## INFORMATION GIVEN
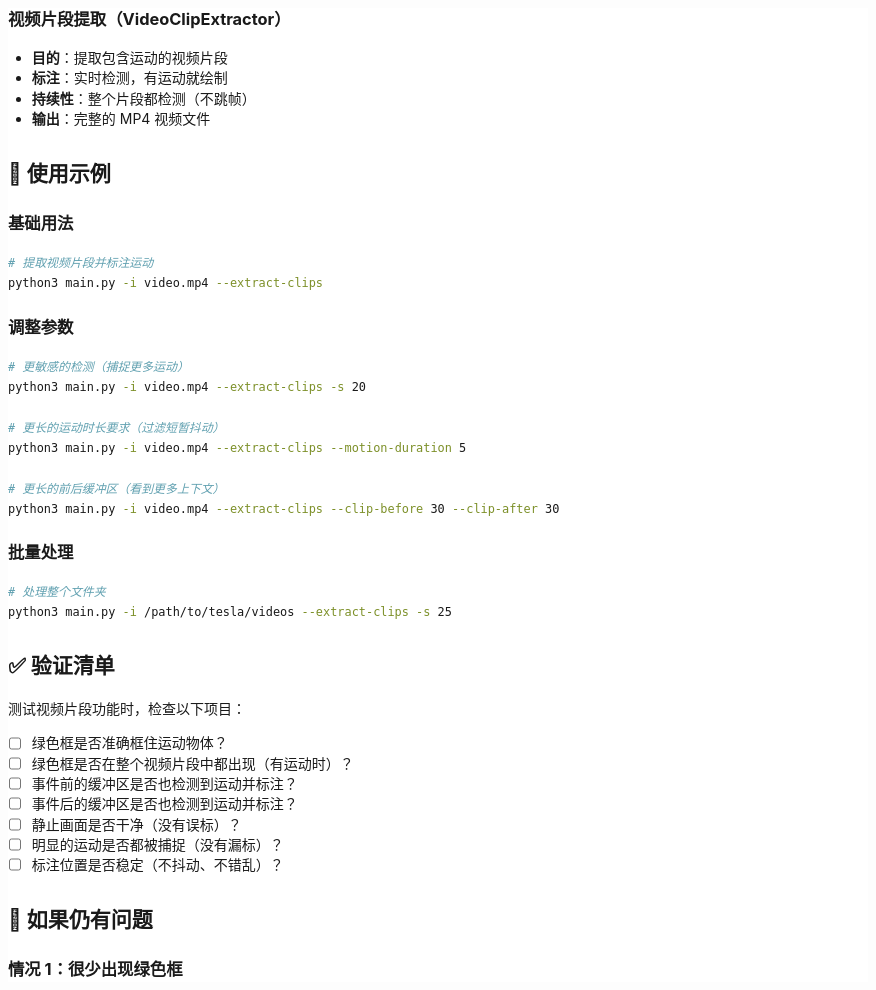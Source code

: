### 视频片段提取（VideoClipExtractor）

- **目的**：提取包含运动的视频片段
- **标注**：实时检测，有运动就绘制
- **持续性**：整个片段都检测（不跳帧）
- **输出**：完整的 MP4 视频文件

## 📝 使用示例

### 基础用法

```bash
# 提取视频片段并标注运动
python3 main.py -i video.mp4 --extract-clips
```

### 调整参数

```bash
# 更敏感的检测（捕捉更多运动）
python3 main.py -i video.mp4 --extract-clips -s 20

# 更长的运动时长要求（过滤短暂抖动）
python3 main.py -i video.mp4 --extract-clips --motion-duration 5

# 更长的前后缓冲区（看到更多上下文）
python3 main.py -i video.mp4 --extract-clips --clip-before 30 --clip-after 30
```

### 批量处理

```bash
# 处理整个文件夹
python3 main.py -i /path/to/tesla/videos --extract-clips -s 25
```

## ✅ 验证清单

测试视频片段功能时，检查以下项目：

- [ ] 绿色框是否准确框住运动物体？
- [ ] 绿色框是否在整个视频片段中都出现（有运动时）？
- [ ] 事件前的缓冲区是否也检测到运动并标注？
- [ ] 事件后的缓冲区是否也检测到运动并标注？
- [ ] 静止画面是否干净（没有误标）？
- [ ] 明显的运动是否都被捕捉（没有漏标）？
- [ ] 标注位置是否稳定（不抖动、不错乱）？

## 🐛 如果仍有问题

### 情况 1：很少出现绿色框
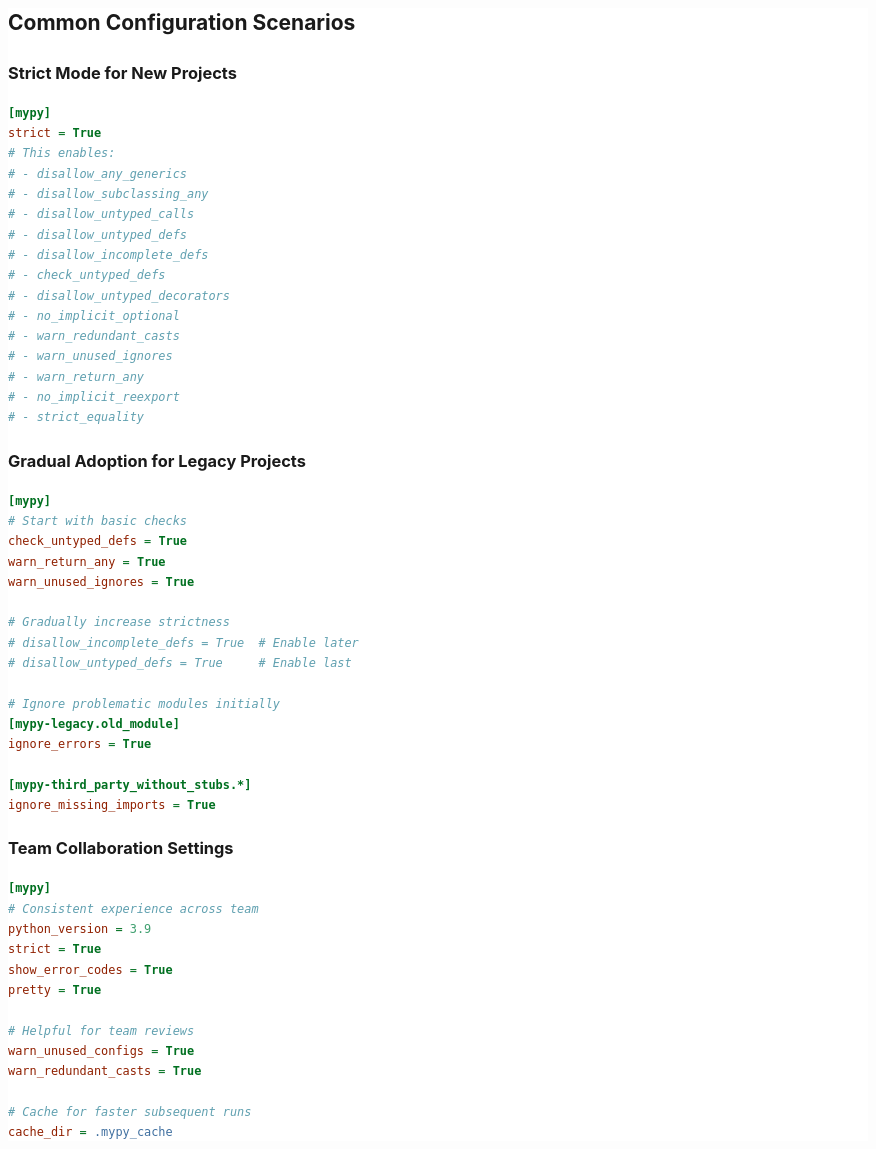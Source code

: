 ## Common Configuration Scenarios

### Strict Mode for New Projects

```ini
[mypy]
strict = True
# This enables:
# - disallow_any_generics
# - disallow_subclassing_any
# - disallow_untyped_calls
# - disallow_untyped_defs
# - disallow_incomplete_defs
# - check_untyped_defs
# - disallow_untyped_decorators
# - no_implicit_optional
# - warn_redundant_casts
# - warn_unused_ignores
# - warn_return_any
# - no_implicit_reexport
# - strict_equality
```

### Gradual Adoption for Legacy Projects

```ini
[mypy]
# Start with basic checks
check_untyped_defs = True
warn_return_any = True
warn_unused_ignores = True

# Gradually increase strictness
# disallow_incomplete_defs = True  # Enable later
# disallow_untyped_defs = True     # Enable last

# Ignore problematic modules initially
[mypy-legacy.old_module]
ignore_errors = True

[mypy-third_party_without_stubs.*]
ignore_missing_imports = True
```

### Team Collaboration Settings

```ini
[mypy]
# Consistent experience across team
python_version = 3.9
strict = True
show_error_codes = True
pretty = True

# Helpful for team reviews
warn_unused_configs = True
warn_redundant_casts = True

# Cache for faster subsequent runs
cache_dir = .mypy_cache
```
==
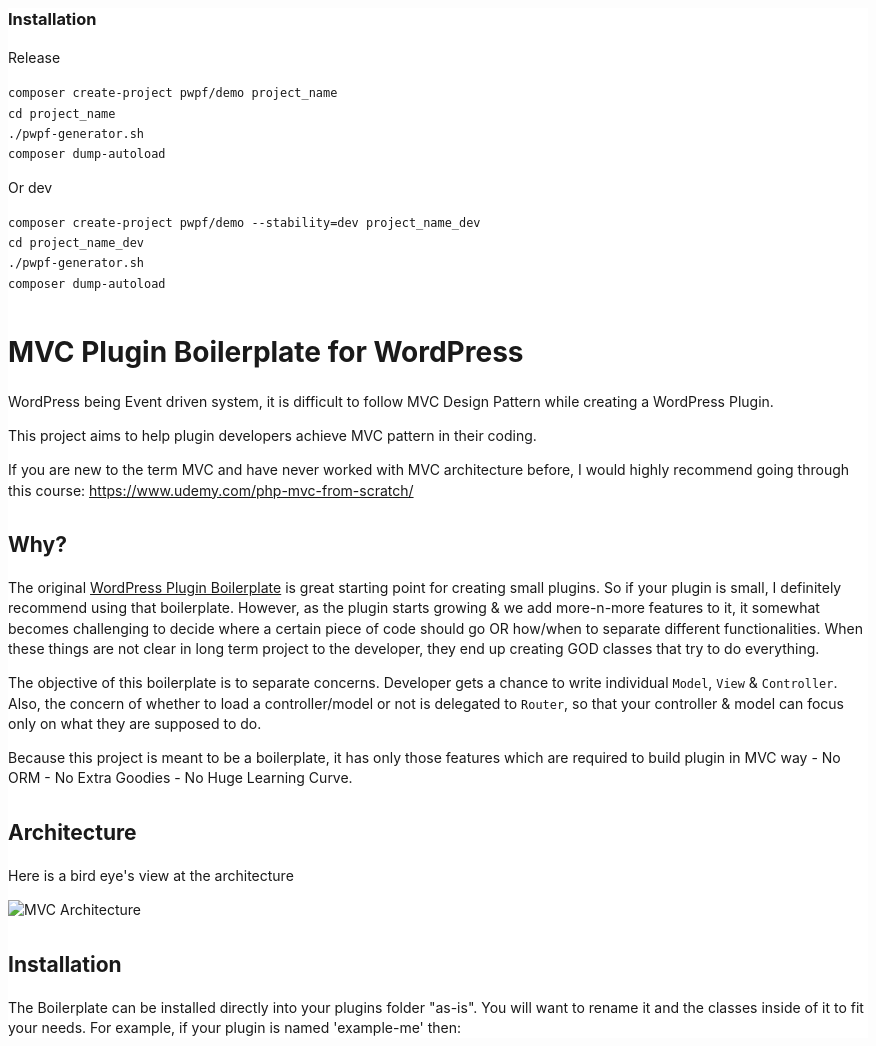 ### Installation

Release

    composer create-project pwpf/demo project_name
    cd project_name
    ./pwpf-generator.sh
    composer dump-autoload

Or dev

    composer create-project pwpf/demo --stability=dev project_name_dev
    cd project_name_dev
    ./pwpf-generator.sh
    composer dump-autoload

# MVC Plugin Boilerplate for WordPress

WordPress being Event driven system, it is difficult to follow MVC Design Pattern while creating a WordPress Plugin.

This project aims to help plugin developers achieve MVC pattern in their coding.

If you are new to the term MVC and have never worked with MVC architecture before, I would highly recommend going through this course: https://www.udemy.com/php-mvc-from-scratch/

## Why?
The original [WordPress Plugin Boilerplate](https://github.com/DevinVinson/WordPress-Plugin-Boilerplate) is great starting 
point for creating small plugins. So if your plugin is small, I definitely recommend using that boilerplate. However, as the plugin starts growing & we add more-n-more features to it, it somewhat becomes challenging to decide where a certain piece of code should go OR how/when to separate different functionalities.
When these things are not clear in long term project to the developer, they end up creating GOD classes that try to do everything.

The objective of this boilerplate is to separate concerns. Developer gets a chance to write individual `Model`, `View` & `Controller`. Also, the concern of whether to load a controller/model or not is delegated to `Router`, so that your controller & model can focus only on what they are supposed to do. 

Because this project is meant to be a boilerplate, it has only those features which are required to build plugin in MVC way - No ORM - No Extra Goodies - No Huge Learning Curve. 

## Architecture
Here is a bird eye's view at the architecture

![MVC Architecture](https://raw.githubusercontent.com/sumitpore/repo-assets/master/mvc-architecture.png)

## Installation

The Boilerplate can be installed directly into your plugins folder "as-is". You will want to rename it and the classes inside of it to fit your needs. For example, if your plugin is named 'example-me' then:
--
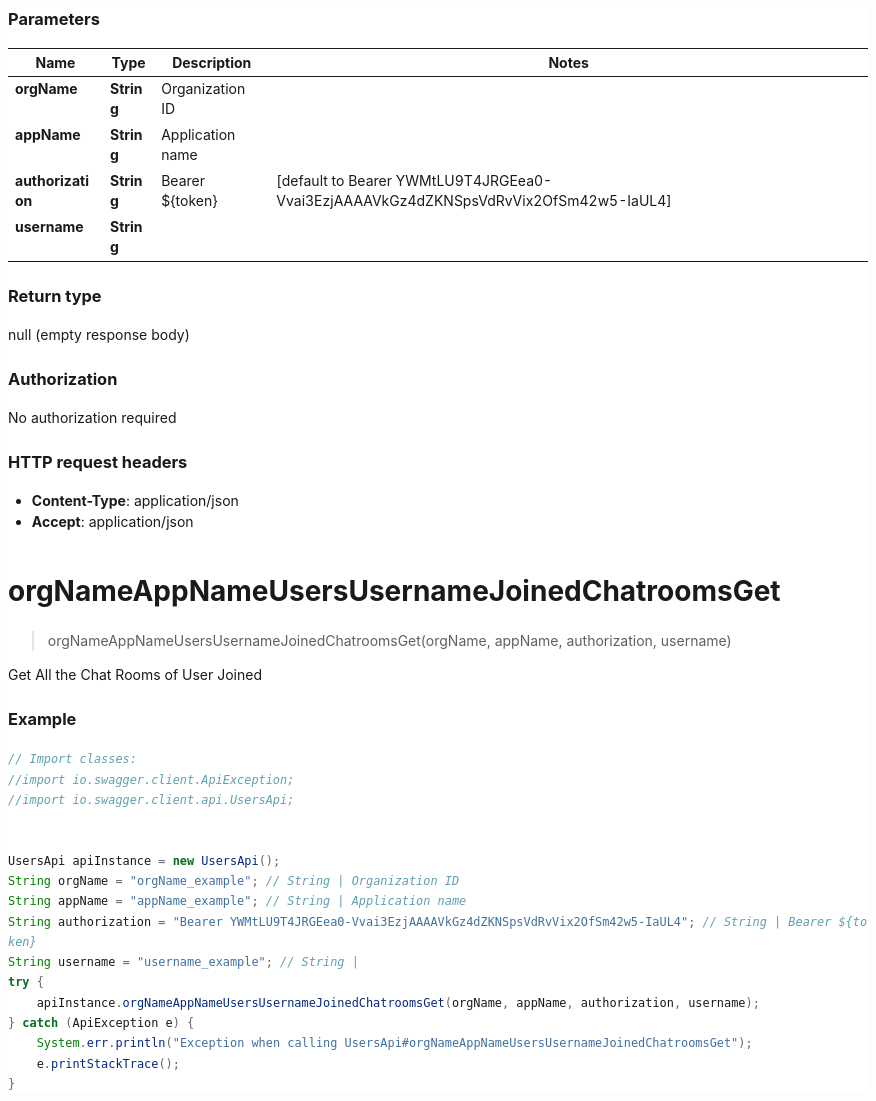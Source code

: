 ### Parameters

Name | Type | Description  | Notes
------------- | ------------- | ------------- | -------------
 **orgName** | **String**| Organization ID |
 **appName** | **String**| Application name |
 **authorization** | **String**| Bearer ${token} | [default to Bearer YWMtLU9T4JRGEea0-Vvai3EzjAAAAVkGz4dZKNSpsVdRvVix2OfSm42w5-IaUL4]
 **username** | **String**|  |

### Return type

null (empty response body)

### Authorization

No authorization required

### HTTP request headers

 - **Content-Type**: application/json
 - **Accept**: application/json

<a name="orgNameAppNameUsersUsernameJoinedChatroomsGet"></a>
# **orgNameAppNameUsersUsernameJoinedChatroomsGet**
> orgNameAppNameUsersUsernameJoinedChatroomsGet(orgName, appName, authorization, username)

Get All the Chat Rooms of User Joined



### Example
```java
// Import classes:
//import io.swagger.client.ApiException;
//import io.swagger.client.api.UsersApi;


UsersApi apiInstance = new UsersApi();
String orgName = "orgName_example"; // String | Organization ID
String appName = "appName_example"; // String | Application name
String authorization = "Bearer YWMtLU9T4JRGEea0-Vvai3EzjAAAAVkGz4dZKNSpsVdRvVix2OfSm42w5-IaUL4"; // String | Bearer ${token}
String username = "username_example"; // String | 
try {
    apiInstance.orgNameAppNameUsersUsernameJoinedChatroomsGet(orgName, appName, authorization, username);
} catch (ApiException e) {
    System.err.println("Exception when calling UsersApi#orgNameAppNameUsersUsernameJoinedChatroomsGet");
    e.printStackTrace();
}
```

## TASK TO CARRY OUT
Once you have identified the lines above that contain "main", copy each of them.

## SOLUTION FOR THIS EXERCISE
python3 main.py -i video.mp4 --extract-clips
python3 main.py -i video.mp4 --extract-clips -s 20
python3 main.py -i video.mp4 --extract-clips --motion-duration 5
python3 main.py -i video.mp4 --extract-clips --clip-before 30 --clip-after 30
python3 main.py -i /path/to/tesla/videos --extract-clips -s 25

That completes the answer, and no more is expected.